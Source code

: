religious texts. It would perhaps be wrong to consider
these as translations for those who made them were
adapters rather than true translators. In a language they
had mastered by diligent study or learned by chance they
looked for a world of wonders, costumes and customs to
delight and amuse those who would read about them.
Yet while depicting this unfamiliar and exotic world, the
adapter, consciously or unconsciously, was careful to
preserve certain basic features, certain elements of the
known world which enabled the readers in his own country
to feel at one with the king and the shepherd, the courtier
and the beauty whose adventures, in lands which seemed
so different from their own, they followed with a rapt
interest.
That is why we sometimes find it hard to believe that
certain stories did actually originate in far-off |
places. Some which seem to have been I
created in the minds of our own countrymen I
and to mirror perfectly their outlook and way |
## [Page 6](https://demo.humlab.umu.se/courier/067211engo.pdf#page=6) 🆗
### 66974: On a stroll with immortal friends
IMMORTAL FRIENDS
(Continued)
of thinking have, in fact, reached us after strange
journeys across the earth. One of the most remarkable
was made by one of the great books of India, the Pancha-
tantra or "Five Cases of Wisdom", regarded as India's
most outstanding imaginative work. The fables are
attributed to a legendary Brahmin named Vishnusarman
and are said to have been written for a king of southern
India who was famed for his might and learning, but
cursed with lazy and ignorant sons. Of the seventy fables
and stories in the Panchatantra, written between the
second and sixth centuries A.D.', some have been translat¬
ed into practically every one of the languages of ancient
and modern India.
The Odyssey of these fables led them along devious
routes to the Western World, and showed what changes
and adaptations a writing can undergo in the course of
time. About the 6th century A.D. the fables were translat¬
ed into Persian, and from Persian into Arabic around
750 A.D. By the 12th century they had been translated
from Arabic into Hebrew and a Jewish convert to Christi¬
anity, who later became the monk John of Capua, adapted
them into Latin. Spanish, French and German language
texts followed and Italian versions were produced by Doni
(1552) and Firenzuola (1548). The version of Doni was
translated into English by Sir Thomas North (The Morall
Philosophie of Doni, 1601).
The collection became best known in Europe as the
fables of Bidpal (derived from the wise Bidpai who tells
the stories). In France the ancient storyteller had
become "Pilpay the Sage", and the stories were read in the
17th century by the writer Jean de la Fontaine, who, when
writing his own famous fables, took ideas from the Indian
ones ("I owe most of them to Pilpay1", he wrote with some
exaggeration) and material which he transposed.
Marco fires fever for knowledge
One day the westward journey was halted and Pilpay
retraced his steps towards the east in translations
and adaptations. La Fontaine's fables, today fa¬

- [Problem to solve]: Taking the entries above, restate exactly those lines that fall between the line with "regarded as India's" and the line with "them into Latin.", keeping both of those lines too.

- [Answer section]:
tantra or "Five Cases of Wisdom", regarded as India's
most outstanding imaginative work. The fables are
attributed to a legendary Brahmin named Vishnusarman
and are said to have been written for a king of southern
India who was famed for his might and learning, but
cursed with lazy and ignorant sons. Of the seventy fables
and stories in the Panchatantra, written between the
second and sixth centuries A.D.', some have been translat¬
ed into practically every one of the languages of ancient
and modern India.
The Odyssey of these fables led them along devious
routes to the Western World, and showed what changes
and adaptations a writing can undergo in the course of
time. About the 6th century A.D. the fables were translat¬
ed into Persian, and from Persian into Arabic around
750 A.D. By the 12th century they had been translated
from Arabic into Hebrew and a Jewish convert to Christi¬
anity, who later became the monk John of Capua, adapted
them into Latin. Spanish, French and German language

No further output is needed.